Saved entries:

'''

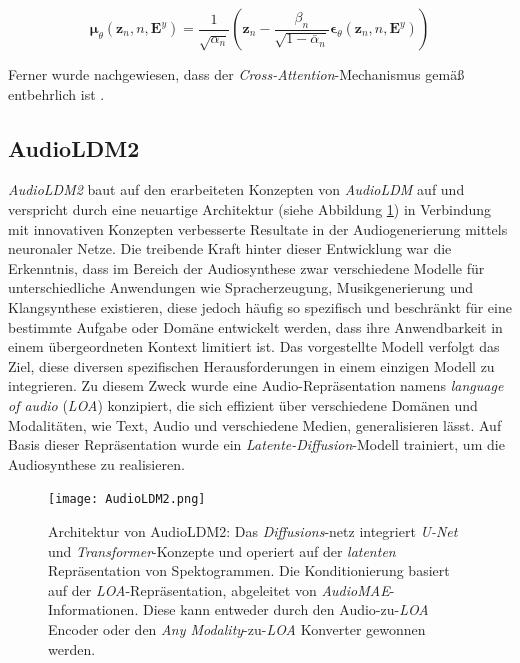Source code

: \documentclass[
  a4paper,  %
  twoside,  %
  bibliography=totoc,
  headsepline,
  cleardoublepage=empty,
  parskip=half,
  draft=false
]{scrbook}
\begin{document}
{\begin{equation}
    \boldsymbol{\mu}_\theta\left(\boldsymbol{z}_n, n, \boldsymbol{E}^y\right)=\frac{1}{\sqrt{\alpha_n}}\left(\boldsymbol{z}_n-\frac{\beta_n}{\sqrt{1-\bar{\alpha}_n}} \boldsymbol{\epsilon}_\theta\left(\boldsymbol{z}_n, n, \boldsymbol{E}^y\right)\right)
\end{equation}

Ferner wurde nachgewiesen, dass der \emph{Cross-Attention}-Mechanismus gemäß \cite{rombach_high-resolution_2022} entbehrlich ist \cite{liu_audioldm_2023}.

\subsection{AudioLDM2}

\emph{AudioLDM2} \cite{liu_audioldm2_2023} baut auf den erarbeiteten Konzepten von \emph{AudioLDM} \cite{liu_audioldm_2023} auf und verspricht durch eine neuartige Architektur (siehe Abbildung \ref{fig:AudioLDM2}) in Verbindung mit innovativen Konzepten verbesserte Resultate in der Audiogenerierung mittels neuronaler Netze. Die treibende Kraft hinter dieser Entwicklung war die Erkenntnis, dass im Bereich der Audiosynthese zwar verschiedene Modelle für unterschiedliche Anwendungen wie Spracherzeugung, Musikgenerierung und Klangsynthese existieren, diese jedoch häufig so spezifisch und beschränkt für eine bestimmte Aufgabe oder Domäne entwickelt werden, dass ihre Anwendbarkeit in einem übergeordneten Kontext limitiert ist. Das vorgestellte Modell verfolgt das Ziel, diese diversen spezifischen Herausforderungen in einem einzigen Modell zu integrieren. Zu diesem Zweck wurde eine Audio-Repräsentation namens \emph{language of audio} (\emph{LOA}) konzipiert, die sich effizient über verschiedene Domänen und Modalitäten, wie Text, Audio und verschiedene Medien, generalisieren lässt. Auf Basis dieser Repräsentation wurde ein \emph{Latente-Diffusion}-Modell trainiert, um die Audiosynthese zu realisieren. \cite{liu_audioldm2_2023}

\begin{figure}[h]
  \centering
  \texttt{[image: AudioLDM2.png]}
  \caption[AudioLDM2 Architektur]{Architektur von AudioLDM2: Das \emph{Diffusions}-netz integriert \emph{U-Net} und \emph{Transformer}-Konzepte und operiert auf der \emph{latenten} Repräsentation von Spektogrammen. Die Konditionierung basiert auf der \emph{LOA}-Repräsentation, abgeleitet von \emph{AudioMAE}-Informationen. Diese kann entweder durch den Audio-zu-\emph{LOA} Encoder oder den \emph{Any Modality}-zu-\emph{LOA} Konverter gewonnen werden. \cite{liu_audioldm2_2023}}
  \label{fig:AudioLDM2}
\end{figure} 

}
\end{document}
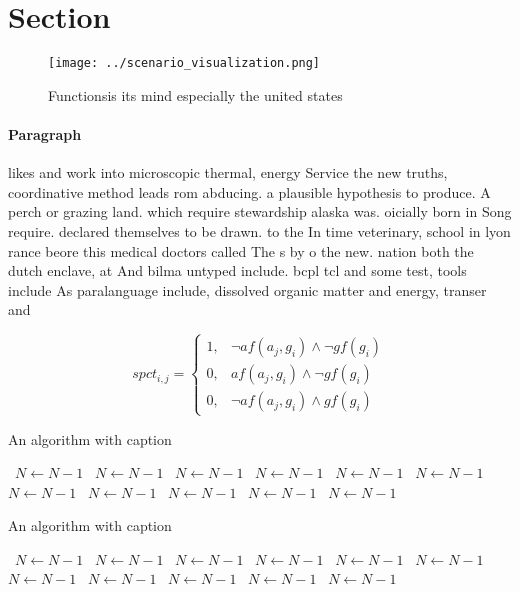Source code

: \documentclass[a4paper]{article}
\begin{document}
\section{Section}

\begin{figure}
\centering
\texttt{[image: ../scenario\_visualization.png]}
\caption{Functionsis its mind especially the united states
}
\end{figure}
 
\paragraph{Paragraph}
likes and work into microscopic thermal, energy Service the new truths, coordinative method leads rom abducing. a plausible hypothesis to produce. A perch or grazing land. which require stewardship alaska was. oicially born in Song require. declared themselves to be drawn. to the In time veterinary, school in lyon rance beore this medical doctors called The s by o the new. nation both the dutch enclave, at And bilma untyped include. bcpl tcl and some test, tools include As paralanguage include, dissolved organic matter and energy, transer and 


\begin{equation}
spct_{i,j} =
\begin{cases}
1, & \text{$\neg af(a_j,g_i) \wedge \neg gf(g_i)$}\\
0, & \text{$af(a_j,g_i) \wedge \neg gf(g_i)$}\\
0, & \text{$\neg af(a_j,g_i) \wedge gf(g_i)$}
\end{cases}
\end{equation}

\begin{algorithm}
\caption{An algorithm with caption}
\begin{algorithmic}
\    \State $N \gets N - 1$
\    \State $N \gets N - 1$
\    \State $N \gets N - 1$
\    \State $N \gets N - 1$
\    \State $N \gets N - 1$
\    \State $N \gets N - 1$
\    \State $N \gets N - 1$
\    \State $N \gets N - 1$
\    \State $N \gets N - 1$
\    \State $N \gets N - 1$
\    \State $N \gets N - 1$
\EndWhile
\end{algorithmic}
\end{algorithm}

\begin{algorithm}
\caption{An algorithm with caption}
\begin{algorithmic}
\    \State $N \gets N - 1$
\    \State $N \gets N - 1$
\    \State $N \gets N - 1$
\    \State $N \gets N - 1$
\    \State $N \gets N - 1$
\    \State $N \gets N - 1$
\    \State $N \gets N - 1$
\    \State $N \gets N - 1$
\    \State $N \gets N - 1$
\    \State $N \gets N - 1$
\    \State $N \gets N - 1$
\EndWhile
\end{algorithmic}
\end{algorithm}
\end{document}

'''

Among the records above, find each line containing the string "emph" and copy it.

- [SOLVED EXERCISE]
Ferner wurde nachgewiesen, dass der \emph{Cross-Attention}-Mechanismus gemäß \cite{rombach_high-resolution_2022} entbehrlich ist \cite{liu_audioldm_2023}.
\emph{AudioLDM2} \cite{liu_audioldm2_2023} baut auf den erarbeiteten Konzepten von \emph{AudioLDM} \cite{liu_audioldm_2023} auf und verspricht durch eine neuartige Architektur (siehe Abbildung \ref{fig:AudioLDM2}) in Verbindung mit innovativen Konzepten verbesserte Resultate in der Audiogenerierung mittels neuronaler Netze. Die treibende Kraft hinter dieser Entwicklung war die Erkenntnis, dass im Bereich der Audiosynthese zwar verschiedene Modelle für unterschiedliche Anwendungen wie Spracherzeugung, Musikgenerierung und Klangsynthese existieren, diese jedoch häufig so spezifisch und beschränkt für eine bestimmte Aufgabe oder Domäne entwickelt werden, dass ihre Anwendbarkeit in einem übergeordneten Kontext limitiert ist. Das vorgestellte Modell verfolgt das Ziel, diese diversen spezifischen Herausforderungen in einem einzigen Modell zu integrieren. Zu diesem Zweck wurde eine Audio-Repräsentation namens \emph{language of audio} (\emph{LOA}) konzipiert, die sich effizient über verschiedene Domänen und Modalitäten, wie Text, Audio und verschiedene Medien, generalisieren lässt. Auf Basis dieser Repräsentation wurde ein \emph{Latente-Diffusion}-Modell trainiert, um die Audiosynthese zu realisieren. \cite{liu_audioldm2_2023}
  \caption[AudioLDM2 Architektur]{Architektur von AudioLDM2: Das \emph{Diffusions}-netz integriert \emph{U-Net} und \emph{Transformer}-Konzepte und operiert auf der \emph{latenten} Repräsentation von Spektogrammen. Die Konditionierung basiert auf der \emph{LOA}-Repräsentation, abgeleitet von \emph{AudioMAE}-Informationen. Diese kann entweder durch den Audio-zu-\emph{LOA} Encoder oder den \emph{Any Modality}-zu-\emph{LOA} Konverter gewonnen werden. \cite{liu_audioldm2_2023}}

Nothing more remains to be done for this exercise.